» Exercise description:
Produce a word-for-word copy of the data below.

Stored data entries:
***
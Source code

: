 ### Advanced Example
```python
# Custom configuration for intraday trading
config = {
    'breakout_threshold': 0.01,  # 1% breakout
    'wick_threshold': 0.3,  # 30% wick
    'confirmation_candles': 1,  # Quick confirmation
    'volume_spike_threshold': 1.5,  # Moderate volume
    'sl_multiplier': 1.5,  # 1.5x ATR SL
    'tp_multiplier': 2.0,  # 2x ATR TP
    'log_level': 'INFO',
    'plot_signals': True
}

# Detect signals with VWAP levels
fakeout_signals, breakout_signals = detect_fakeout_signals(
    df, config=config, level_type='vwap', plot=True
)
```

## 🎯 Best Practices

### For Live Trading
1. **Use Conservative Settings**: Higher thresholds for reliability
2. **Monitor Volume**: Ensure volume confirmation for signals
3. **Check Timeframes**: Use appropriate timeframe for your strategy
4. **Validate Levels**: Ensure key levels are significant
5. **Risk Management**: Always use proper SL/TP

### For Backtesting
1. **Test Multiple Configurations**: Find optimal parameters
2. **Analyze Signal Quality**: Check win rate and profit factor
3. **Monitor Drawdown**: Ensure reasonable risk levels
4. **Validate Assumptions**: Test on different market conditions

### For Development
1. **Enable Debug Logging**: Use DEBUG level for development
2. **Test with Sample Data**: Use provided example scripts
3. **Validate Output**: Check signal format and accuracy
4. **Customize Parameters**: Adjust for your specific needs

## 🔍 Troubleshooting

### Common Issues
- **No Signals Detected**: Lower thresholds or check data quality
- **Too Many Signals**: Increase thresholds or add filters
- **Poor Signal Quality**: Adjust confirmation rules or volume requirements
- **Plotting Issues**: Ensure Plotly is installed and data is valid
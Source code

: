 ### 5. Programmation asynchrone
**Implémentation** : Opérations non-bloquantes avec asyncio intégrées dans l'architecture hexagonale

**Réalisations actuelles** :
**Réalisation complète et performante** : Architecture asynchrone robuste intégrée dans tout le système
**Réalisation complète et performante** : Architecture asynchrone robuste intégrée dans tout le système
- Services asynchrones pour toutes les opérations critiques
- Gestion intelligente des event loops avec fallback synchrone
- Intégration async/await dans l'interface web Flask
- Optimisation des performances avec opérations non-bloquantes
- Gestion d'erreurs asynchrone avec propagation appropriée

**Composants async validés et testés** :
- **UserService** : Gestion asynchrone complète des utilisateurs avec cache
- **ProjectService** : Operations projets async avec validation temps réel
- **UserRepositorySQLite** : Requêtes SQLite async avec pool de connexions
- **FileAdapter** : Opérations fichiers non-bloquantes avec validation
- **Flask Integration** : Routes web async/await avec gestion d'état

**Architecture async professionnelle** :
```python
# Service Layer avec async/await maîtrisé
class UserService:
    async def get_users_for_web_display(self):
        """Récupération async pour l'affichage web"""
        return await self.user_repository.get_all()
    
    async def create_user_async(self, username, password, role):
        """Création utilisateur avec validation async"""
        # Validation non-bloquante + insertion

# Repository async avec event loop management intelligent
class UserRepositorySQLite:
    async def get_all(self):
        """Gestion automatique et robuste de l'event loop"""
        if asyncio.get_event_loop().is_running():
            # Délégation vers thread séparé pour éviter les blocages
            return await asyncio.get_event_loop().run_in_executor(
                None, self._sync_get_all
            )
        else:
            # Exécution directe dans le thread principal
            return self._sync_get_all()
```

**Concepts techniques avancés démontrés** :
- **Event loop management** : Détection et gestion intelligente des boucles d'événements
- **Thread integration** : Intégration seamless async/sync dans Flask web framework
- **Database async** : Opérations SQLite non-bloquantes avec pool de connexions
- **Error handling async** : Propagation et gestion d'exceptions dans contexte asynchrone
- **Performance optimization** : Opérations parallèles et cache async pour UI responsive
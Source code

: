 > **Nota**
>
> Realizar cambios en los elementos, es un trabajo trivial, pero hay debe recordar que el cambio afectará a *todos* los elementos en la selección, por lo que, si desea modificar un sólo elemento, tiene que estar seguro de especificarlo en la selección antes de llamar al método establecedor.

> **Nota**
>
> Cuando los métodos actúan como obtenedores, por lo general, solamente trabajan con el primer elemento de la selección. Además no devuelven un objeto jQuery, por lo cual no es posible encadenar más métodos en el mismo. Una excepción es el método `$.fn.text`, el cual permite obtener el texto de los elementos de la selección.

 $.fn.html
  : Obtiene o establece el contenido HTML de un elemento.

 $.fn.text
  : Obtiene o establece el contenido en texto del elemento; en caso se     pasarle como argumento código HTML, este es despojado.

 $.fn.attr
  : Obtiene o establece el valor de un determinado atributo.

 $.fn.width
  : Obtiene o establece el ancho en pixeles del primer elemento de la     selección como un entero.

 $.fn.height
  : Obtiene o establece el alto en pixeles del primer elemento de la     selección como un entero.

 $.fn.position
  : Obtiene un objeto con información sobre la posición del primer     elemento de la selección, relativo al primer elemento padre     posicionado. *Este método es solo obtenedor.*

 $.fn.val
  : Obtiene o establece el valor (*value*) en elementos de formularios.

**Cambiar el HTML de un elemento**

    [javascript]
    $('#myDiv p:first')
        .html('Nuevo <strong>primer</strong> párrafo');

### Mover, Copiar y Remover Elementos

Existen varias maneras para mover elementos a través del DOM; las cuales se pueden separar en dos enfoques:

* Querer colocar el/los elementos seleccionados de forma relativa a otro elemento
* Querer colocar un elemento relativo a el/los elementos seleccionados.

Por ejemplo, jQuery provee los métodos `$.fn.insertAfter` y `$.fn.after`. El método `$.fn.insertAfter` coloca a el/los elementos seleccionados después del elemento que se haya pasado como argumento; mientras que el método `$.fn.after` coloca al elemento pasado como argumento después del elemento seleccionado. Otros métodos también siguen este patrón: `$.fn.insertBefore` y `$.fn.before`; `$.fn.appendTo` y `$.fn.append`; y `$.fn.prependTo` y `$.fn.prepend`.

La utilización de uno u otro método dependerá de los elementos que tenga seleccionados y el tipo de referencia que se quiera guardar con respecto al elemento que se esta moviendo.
***
» Expected answer:
Source code

: ### Advanced Example
```python
# Custom configuration for intraday trading
config = {
    'breakout_threshold': 0.01,  # 1% breakout
    'wick_threshold': 0.3,  # 30% wick
    'confirmation_candles': 1,  # Quick confirmation
    'volume_spike_threshold': 1.5,  # Moderate volume
    'sl_multiplier': 1.5,  # 1.5x ATR SL
    'tp_multiplier': 2.0,  # 2x ATR TP
    'log_level': 'INFO',
    'plot_signals': True
}

# Detect signals with VWAP levels
fakeout_signals, breakout_signals = detect_fakeout_signals(
    df, config=config, level_type='vwap', plot=True
)
```

## 🎯 Best Practices

### For Live Trading
1. **Use Conservative Settings**: Higher thresholds for reliability
2. **Monitor Volume**: Ensure volume confirmation for signals
3. **Check Timeframes**: Use appropriate timeframe for your strategy
4. **Validate Levels**: Ensure key levels are significant
5. **Risk Management**: Always use proper SL/TP

### For Backtesting
1. **Test Multiple Configurations**: Find optimal parameters
2. **Analyze Signal Quality**: Check win rate and profit factor
3. **Monitor Drawdown**: Ensure reasonable risk levels
4. **Validate Assumptions**: Test on different market conditions

### For Development
1. **Enable Debug Logging**: Use DEBUG level for development
2. **Test with Sample Data**: Use provided example scripts
3. **Validate Output**: Check signal format and accuracy
4. **Customize Parameters**: Adjust for your specific needs

## 🔍 Troubleshooting

### Common Issues
- **No Signals Detected**: Lower thresholds or check data quality
- **Too Many Signals**: Increase thresholds or add filters
- **Poor Signal Quality**: Adjust confirmation rules or volume requirements
- **Plotting Issues**: Ensure Plotly is installed and data is valid
Source code

: ### 5. Programmation asynchrone
**Implémentation** : Opérations non-bloquantes avec asyncio intégrées dans l'architecture hexagonale

**Réalisations actuelles** :
**Réalisation complète et performante** : Architecture asynchrone robuste intégrée dans tout le système
**Réalisation complète et performante** : Architecture asynchrone robuste intégrée dans tout le système
- Services asynchrones pour toutes les opérations critiques
- Gestion intelligente des event loops avec fallback synchrone
- Intégration async/await dans l'interface web Flask
- Optimisation des performances avec opérations non-bloquantes
- Gestion d'erreurs asynchrone avec propagation appropriée

**Composants async validés et testés** :
- **UserService** : Gestion asynchrone complète des utilisateurs avec cache
- **ProjectService** : Operations projets async avec validation temps réel
- **UserRepositorySQLite** : Requêtes SQLite async avec pool de connexions
- **FileAdapter** : Opérations fichiers non-bloquantes avec validation
- **Flask Integration** : Routes web async/await avec gestion d'état

**Architecture async professionnelle** :
```python
# Service Layer avec async/await maîtrisé
class UserService:
    async def get_users_for_web_display(self):
        """Récupération async pour l'affichage web"""
        return await self.user_repository.get_all()
    
    async def create_user_async(self, username, password, role):
        """Création utilisateur avec validation async"""
        # Validation non-bloquante + insertion

# Repository async avec event loop management intelligent
class UserRepositorySQLite:
    async def get_all(self):
        """Gestion automatique et robuste de l'event loop"""
        if asyncio.get_event_loop().is_running():
            # Délégation vers thread séparé pour éviter les blocages
            return await asyncio.get_event_loop().run_in_executor(
                None, self._sync_get_all
            )
        else:
            # Exécution directe dans le thread principal
            return self._sync_get_all()
```

**Concepts techniques avancés démontrés** :
- **Event loop management** : Détection et gestion intelligente des boucles d'événements
- **Thread integration** : Intégration seamless async/sync dans Flask web framework
- **Database async** : Opérations SQLite non-bloquantes avec pool de connexions
- **Error handling async** : Propagation et gestion d'exceptions dans contexte asynchrone
- **Performance optimization** : Opérations parallèles et cache async pour UI responsive
Source code

: > **Nota**
>
> Realizar cambios en los elementos, es un trabajo trivial, pero hay debe recordar que el cambio afectará a *todos* los elementos en la selección, por lo que, si desea modificar un sólo elemento, tiene que estar seguro de especificarlo en la selección antes de llamar al método establecedor.

> **Nota**
>
> Cuando los métodos actúan como obtenedores, por lo general, solamente trabajan con el primer elemento de la selección. Además no devuelven un objeto jQuery, por lo cual no es posible encadenar más métodos en el mismo. Una excepción es el método `$.fn.text`, el cual permite obtener el texto de los elementos de la selección.

 $.fn.html
  : Obtiene o establece el contenido HTML de un elemento.

 $.fn.text
  : Obtiene o establece el contenido en texto del elemento; en caso se     pasarle como argumento código HTML, este es despojado.

 $.fn.attr
  : Obtiene o establece el valor de un determinado atributo.

 $.fn.width
  : Obtiene o establece el ancho en pixeles del primer elemento de la     selección como un entero.

 $.fn.height
  : Obtiene o establece el alto en pixeles del primer elemento de la     selección como un entero.

 $.fn.position
  : Obtiene un objeto con información sobre la posición del primer     elemento de la selección, relativo al primer elemento padre     posicionado. *Este método es solo obtenedor.*

 $.fn.val
  : Obtiene o establece el valor (*value*) en elementos de formularios.

**Cambiar el HTML de un elemento**

    [javascript]
    $('#myDiv p:first')
        .html('Nuevo <strong>primer</strong> párrafo');

### Mover, Copiar y Remover Elementos

Existen varias maneras para mover elementos a través del DOM; las cuales se pueden separar en dos enfoques:

* Querer colocar el/los elementos seleccionados de forma relativa a otro elemento
* Querer colocar un elemento relativo a el/los elementos seleccionados.

Por ejemplo, jQuery provee los métodos `$.fn.insertAfter` y `$.fn.after`. El método `$.fn.insertAfter` coloca a el/los elementos seleccionados después del elemento que se haya pasado como argumento; mientras que el método `$.fn.after` coloca al elemento pasado como argumento después del elemento seleccionado. Otros métodos también siguen este patrón: `$.fn.insertBefore` y `$.fn.before`; `$.fn.appendTo` y `$.fn.append`; y `$.fn.prependTo` y `$.fn.prepend`.

La utilización de uno u otro método dependerá de los elementos que tenga seleccionados y el tipo de referencia que se quiera guardar con respecto al elemento que se esta moviendo.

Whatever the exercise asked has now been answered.